**** Given data ****

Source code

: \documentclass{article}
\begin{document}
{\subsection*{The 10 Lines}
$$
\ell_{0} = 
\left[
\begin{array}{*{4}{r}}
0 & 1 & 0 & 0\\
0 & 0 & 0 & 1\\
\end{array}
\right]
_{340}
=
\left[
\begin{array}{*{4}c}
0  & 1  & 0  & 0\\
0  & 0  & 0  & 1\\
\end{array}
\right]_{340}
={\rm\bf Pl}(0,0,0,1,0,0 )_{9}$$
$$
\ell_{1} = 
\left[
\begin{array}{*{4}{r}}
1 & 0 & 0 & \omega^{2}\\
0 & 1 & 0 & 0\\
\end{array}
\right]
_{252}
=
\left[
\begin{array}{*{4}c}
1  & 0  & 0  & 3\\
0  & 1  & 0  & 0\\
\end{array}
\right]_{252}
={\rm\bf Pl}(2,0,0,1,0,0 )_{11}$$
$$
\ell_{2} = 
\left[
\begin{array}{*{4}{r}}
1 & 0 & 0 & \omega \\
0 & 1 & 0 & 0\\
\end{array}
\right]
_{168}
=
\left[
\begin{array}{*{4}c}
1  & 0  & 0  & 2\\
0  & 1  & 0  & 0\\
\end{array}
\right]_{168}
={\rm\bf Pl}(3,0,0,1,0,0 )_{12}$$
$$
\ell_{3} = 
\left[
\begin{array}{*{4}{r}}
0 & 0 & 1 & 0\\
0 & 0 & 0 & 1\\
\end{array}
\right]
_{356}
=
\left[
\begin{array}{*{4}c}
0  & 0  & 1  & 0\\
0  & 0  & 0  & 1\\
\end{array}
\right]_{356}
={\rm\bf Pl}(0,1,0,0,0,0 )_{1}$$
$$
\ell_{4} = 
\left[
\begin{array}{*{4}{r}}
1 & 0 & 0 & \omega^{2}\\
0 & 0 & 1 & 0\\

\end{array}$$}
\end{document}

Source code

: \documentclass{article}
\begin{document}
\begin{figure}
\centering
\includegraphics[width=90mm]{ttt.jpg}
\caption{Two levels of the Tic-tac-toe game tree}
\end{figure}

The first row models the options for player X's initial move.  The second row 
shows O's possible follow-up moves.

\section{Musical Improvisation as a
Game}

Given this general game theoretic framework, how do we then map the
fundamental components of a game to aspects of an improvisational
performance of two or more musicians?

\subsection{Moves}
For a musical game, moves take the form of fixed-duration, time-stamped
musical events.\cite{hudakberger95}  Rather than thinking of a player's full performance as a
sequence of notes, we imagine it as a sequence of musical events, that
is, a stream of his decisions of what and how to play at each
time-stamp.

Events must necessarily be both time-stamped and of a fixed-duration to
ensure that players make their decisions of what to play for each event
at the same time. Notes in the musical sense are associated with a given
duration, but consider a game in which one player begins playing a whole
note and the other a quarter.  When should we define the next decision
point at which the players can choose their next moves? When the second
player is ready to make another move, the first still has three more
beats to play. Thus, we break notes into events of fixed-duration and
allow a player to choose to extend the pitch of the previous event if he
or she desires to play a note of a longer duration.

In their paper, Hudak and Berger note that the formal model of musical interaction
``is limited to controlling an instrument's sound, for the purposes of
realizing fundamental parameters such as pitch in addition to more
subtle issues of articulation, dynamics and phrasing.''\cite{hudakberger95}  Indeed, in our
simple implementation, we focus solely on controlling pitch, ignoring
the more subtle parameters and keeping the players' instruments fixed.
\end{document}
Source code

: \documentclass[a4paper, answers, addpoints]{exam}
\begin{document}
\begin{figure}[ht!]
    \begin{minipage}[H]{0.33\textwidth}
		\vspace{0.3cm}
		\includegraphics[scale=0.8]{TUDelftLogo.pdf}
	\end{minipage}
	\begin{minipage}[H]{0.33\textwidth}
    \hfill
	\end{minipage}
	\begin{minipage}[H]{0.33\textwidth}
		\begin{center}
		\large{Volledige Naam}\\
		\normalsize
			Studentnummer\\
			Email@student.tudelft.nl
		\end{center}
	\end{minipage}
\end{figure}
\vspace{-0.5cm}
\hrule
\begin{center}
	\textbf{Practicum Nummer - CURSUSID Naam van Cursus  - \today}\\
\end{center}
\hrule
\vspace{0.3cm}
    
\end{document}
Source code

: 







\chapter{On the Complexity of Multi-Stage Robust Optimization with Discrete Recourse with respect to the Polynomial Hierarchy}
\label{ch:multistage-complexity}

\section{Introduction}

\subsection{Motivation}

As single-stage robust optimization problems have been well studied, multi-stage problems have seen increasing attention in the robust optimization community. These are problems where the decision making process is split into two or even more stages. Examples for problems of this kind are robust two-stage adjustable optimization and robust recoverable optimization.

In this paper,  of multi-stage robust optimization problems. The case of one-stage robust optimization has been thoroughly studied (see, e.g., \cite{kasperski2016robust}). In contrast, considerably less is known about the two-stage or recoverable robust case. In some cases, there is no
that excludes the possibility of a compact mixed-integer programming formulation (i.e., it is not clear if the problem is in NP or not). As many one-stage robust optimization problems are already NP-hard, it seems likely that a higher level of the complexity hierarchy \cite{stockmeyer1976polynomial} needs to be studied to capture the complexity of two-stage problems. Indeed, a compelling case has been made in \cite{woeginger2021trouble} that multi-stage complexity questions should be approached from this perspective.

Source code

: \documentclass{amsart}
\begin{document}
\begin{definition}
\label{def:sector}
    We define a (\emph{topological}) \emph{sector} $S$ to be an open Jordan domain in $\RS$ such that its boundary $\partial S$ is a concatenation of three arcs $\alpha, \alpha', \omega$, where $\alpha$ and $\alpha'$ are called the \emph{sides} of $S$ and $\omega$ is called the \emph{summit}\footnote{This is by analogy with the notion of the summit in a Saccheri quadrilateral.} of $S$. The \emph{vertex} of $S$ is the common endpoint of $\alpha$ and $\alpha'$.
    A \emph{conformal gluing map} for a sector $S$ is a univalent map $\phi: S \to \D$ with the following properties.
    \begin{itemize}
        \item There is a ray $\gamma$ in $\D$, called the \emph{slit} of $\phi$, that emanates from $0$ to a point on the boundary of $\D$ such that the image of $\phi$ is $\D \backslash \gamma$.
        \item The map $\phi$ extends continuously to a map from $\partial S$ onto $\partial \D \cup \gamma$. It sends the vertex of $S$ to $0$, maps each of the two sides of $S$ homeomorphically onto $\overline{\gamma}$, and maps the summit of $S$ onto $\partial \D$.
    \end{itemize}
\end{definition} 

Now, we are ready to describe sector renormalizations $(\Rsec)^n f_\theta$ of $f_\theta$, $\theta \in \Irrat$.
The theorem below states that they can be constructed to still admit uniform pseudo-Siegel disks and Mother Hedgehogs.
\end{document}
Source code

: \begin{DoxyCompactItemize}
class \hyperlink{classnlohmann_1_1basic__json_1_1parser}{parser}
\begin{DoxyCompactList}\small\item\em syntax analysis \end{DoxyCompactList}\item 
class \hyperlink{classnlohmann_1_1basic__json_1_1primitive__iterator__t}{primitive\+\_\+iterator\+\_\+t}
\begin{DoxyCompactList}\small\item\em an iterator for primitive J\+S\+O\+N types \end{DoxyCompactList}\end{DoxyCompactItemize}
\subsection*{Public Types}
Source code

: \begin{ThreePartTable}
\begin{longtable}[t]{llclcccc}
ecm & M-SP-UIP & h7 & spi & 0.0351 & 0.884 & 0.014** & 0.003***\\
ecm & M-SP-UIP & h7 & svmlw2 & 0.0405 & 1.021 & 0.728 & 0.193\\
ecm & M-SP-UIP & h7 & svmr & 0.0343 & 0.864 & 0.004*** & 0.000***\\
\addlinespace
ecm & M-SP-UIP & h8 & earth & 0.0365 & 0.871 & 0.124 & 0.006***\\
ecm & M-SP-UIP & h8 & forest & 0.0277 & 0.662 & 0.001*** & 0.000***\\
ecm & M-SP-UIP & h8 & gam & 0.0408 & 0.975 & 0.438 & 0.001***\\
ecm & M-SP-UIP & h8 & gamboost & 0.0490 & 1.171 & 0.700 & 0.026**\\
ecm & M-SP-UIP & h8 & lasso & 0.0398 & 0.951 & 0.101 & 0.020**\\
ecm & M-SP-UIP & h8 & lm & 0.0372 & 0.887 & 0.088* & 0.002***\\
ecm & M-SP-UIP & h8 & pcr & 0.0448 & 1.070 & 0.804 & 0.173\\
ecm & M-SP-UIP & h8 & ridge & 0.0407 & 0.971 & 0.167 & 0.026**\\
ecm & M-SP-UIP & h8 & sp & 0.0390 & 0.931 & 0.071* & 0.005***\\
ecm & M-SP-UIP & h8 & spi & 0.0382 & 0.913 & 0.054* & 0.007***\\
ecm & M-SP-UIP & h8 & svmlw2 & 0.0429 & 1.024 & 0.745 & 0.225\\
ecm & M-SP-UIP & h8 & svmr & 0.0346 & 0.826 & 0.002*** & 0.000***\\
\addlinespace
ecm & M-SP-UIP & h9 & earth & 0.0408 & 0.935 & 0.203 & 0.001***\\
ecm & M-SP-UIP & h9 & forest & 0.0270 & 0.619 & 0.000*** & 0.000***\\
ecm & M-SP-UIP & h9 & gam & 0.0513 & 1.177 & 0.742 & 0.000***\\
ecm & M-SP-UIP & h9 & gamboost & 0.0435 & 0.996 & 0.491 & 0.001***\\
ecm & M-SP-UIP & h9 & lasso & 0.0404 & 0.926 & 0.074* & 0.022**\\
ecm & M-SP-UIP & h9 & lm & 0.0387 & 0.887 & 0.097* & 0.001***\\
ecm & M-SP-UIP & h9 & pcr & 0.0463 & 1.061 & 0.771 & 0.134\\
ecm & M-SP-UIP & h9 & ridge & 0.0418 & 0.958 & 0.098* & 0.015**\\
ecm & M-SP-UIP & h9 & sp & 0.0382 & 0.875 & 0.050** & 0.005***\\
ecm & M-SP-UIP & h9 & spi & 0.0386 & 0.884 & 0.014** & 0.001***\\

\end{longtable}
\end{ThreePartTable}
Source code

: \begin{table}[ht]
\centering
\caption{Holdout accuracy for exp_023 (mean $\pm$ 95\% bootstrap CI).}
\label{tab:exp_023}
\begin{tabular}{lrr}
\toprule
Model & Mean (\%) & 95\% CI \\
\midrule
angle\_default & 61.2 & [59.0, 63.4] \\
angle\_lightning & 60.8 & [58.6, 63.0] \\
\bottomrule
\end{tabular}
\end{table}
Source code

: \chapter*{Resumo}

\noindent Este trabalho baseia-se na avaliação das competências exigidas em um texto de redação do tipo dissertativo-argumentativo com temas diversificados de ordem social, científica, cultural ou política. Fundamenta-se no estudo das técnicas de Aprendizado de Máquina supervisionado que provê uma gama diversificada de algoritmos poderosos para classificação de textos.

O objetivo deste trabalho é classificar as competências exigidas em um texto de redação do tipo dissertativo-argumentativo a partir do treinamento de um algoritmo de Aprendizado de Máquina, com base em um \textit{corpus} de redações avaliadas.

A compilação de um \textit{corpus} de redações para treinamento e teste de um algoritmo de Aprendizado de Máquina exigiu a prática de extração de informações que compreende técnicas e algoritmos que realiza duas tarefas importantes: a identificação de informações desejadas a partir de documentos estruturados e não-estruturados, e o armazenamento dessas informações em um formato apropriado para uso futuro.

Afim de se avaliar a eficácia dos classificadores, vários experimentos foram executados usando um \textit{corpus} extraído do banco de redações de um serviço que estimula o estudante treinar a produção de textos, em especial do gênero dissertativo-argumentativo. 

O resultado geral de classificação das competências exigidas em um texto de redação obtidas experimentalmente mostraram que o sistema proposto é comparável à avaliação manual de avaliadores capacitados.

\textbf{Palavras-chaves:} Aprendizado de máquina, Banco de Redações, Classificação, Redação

****

Word for word, restate the listing above from its first line to the line with "duration, but consider", keeping both.

→ **Written answer**:
Source code

: \documentclass{article}
\begin{document}
{\subsection*{The 10 Lines}
$$
\ell_{0} = 
\left[
\begin{array}{*{4}{r}}
0 & 1 & 0 & 0\\
0 & 0 & 0 & 1\\
\end{array}
\right]
_{340}
=
\left[
\begin{array}{*{4}c}
0  & 1  & 0  & 0\\
0  & 0  & 0  & 1\\
\end{array}
\right]_{340}
={\rm\bf Pl}(0,0,0,1,0,0 )_{9}$$
$$
\ell_{1} = 
\left[
\begin{array}{*{4}{r}}
1 & 0 & 0 & \omega^{2}\\
0 & 1 & 0 & 0\\
\end{array}
\right]
_{252}
=
\left[
\begin{array}{*{4}c}
1  & 0  & 0  & 3\\
0  & 1  & 0  & 0\\
\end{array}
\right]_{252}
={\rm\bf Pl}(2,0,0,1,0,0 )_{11}$$
$$
\ell_{2} = 
\left[
\begin{array}{*{4}{r}}
1 & 0 & 0 & \omega \\
0 & 1 & 0 & 0\\
\end{array}
\right]
_{168}
=
\left[
\begin{array}{*{4}c}
1  & 0  & 0  & 2\\
0  & 1  & 0  & 0\\
\end{array}
\right]_{168}
={\rm\bf Pl}(3,0,0,1,0,0 )_{12}$$
$$
\ell_{3} = 
\left[
\begin{array}{*{4}{r}}
0 & 0 & 1 & 0\\
0 & 0 & 0 & 1\\
\end{array}
\right]
_{356}
=
\left[
\begin{array}{*{4}c}
0  & 0  & 1  & 0\\
0  & 0  & 0  & 1\\
\end{array}
\right]_{356}
={\rm\bf Pl}(0,1,0,0,0,0 )_{1}$$
$$
\ell_{4} = 
\left[
\begin{array}{*{4}{r}}
1 & 0 & 0 & \omega^{2}\\
0 & 0 & 1 & 0\\

\end{array}$$}
\end{document}

Source code

: \documentclass{article}
\begin{document}
\begin{figure}
\centering
\includegraphics[width=90mm]{ttt.jpg}
\caption{Two levels of the Tic-tac-toe game tree}
\end{figure}

The first row models the options for player X's initial move.  The second row 
shows O's possible follow-up moves.

\section{Musical Improvisation as a
Game}

Given this general game theoretic framework, how do we then map the
fundamental components of a game to aspects of an improvisational
performance of two or more musicians?

\subsection{Moves}
For a musical game, moves take the form of fixed-duration, time-stamped
musical events.\cite{hudakberger95}  Rather than thinking of a player's full performance as a
sequence of notes, we imagine it as a sequence of musical events, that
is, a stream of his decisions of what and how to play at each
time-stamp.

Events must necessarily be both time-stamped and of a fixed-duration to
ensure that players make their decisions of what to play for each event
at the same time. Notes in the musical sense are associated with a given
duration, but consider a game in which one player begins playing a whole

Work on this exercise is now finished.